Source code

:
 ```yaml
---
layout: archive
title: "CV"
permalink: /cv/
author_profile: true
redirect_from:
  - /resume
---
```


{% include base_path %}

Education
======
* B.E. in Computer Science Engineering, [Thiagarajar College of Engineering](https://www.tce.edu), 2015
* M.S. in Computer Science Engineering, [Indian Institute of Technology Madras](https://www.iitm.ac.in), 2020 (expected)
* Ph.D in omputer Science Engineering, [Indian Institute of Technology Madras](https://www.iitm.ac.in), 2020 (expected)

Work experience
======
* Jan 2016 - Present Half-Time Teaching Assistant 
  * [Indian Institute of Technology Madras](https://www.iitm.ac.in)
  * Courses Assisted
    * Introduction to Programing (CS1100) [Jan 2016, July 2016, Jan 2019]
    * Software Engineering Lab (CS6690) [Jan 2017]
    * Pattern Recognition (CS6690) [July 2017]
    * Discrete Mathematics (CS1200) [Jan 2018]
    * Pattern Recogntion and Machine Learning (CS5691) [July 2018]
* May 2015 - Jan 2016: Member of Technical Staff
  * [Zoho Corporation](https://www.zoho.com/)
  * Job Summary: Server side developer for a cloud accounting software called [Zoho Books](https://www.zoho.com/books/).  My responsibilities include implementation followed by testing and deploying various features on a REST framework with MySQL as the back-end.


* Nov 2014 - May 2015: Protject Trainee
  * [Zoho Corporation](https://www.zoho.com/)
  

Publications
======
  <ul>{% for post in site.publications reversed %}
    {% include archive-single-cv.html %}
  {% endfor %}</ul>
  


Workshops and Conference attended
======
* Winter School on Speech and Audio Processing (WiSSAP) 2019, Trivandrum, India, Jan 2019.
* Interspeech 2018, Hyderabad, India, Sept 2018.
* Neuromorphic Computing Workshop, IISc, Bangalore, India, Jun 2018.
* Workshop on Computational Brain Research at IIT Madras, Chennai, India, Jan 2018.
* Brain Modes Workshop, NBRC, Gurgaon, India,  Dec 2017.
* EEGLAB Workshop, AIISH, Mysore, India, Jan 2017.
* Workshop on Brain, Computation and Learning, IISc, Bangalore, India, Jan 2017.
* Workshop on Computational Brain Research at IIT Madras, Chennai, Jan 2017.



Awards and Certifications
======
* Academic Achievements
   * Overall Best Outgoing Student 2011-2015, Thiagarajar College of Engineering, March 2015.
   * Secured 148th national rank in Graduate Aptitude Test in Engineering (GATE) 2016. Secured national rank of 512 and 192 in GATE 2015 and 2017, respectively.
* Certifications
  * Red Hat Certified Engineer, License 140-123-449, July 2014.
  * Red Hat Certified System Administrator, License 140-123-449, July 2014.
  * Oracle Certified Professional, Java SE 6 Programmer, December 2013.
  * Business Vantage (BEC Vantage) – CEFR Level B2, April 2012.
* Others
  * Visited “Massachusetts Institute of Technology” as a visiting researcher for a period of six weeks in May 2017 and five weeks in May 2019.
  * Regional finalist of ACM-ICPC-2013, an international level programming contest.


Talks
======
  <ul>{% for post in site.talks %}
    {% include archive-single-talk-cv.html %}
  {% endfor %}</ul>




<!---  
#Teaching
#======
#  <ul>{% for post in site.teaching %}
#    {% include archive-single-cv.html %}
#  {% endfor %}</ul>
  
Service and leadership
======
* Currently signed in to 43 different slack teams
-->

========================================================================

Please retype the data exactly as it stands, from its first line down to the line that contains "Ph.D in omputer", then stop.

→ RESULT OF THIS TASK
Source code

:
 ```yaml
---
layout: archive
title: "CV"
permalink: /cv/
author_profile: true
redirect_from:
  - /resume
---
```


{% include base_path %}

Education
======
* B.E. in Computer Science Engineering, [Thiagarajar College of Engineering](https://www.tce.edu), 2015
* M.S. in Computer Science Engineering, [Indian Institute of Technology Madras](https://www.iitm.ac.in), 2020 (expected)
* Ph.D in omputer Science Engineering, [Indian Institute of Technology Madras](https://www.iitm.ac.in), 2020 (expected)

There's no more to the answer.